Of the lines in the data below, write out exactly those from the one holding "Add the msg id" through the one holding "### Publier des goals pour nav2 sur Rviz2", both included.

_ _ _

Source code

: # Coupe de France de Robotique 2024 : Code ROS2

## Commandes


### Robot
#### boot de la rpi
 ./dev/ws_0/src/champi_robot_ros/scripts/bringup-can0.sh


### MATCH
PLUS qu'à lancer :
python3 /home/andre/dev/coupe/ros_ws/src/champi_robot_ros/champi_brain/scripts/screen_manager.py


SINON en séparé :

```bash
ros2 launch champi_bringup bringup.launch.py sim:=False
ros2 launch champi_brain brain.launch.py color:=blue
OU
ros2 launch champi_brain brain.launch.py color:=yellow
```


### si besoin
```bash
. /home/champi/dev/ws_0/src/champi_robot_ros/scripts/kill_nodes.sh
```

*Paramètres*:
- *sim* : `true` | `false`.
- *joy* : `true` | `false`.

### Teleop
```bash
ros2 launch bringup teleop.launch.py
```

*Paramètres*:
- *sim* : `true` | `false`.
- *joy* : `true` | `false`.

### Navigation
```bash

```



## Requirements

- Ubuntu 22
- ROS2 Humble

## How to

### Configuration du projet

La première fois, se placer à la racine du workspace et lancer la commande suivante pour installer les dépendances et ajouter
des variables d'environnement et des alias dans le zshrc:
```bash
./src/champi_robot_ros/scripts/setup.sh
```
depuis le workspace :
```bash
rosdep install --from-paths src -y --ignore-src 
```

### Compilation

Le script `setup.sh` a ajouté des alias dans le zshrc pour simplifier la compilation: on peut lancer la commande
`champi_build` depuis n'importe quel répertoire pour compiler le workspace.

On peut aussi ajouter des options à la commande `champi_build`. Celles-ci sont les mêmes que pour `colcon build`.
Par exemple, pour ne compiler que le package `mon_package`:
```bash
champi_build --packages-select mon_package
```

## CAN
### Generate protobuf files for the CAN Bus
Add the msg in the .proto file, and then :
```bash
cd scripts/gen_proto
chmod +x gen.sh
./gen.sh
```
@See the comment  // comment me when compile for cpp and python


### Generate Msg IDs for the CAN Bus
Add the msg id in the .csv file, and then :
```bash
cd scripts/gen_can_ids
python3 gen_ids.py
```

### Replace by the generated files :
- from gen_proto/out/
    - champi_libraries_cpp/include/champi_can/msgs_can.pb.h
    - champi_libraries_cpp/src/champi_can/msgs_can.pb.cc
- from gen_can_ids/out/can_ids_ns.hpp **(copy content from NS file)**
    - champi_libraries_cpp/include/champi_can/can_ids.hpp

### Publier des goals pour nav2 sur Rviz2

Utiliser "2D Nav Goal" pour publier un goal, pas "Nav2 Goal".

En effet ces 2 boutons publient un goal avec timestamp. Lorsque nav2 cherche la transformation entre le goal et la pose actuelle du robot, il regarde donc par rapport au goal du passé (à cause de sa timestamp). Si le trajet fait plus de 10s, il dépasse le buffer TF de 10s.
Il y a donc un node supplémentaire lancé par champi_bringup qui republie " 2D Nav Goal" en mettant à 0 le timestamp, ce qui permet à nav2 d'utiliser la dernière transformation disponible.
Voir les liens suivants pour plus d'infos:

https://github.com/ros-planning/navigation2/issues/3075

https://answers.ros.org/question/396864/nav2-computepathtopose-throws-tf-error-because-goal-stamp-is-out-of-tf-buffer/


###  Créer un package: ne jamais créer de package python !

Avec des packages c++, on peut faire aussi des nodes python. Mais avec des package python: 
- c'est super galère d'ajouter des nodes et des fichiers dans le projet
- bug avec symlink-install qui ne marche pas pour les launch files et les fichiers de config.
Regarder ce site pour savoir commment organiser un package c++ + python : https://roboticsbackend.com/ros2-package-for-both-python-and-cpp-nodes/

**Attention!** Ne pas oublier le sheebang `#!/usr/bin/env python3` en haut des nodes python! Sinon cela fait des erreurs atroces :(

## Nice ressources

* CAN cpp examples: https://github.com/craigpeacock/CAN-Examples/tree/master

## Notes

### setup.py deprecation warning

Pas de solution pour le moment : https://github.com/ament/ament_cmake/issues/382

_ _ _

● **Result for this task**:
Add the msg id in the .csv file, and then :
```bash
cd scripts/gen_can_ids
python3 gen_ids.py
```

### Replace by the generated files :
- from gen_proto/out/
    - champi_libraries_cpp/include/champi_can/msgs_can.pb.h
    - champi_libraries_cpp/src/champi_can/msgs_can.pb.cc
- from gen_can_ids/out/can_ids_ns.hpp **(copy content from NS file)**
    - champi_libraries_cpp/include/champi_can/can_ids.hpp

### Publier des goals pour nav2 sur Rviz2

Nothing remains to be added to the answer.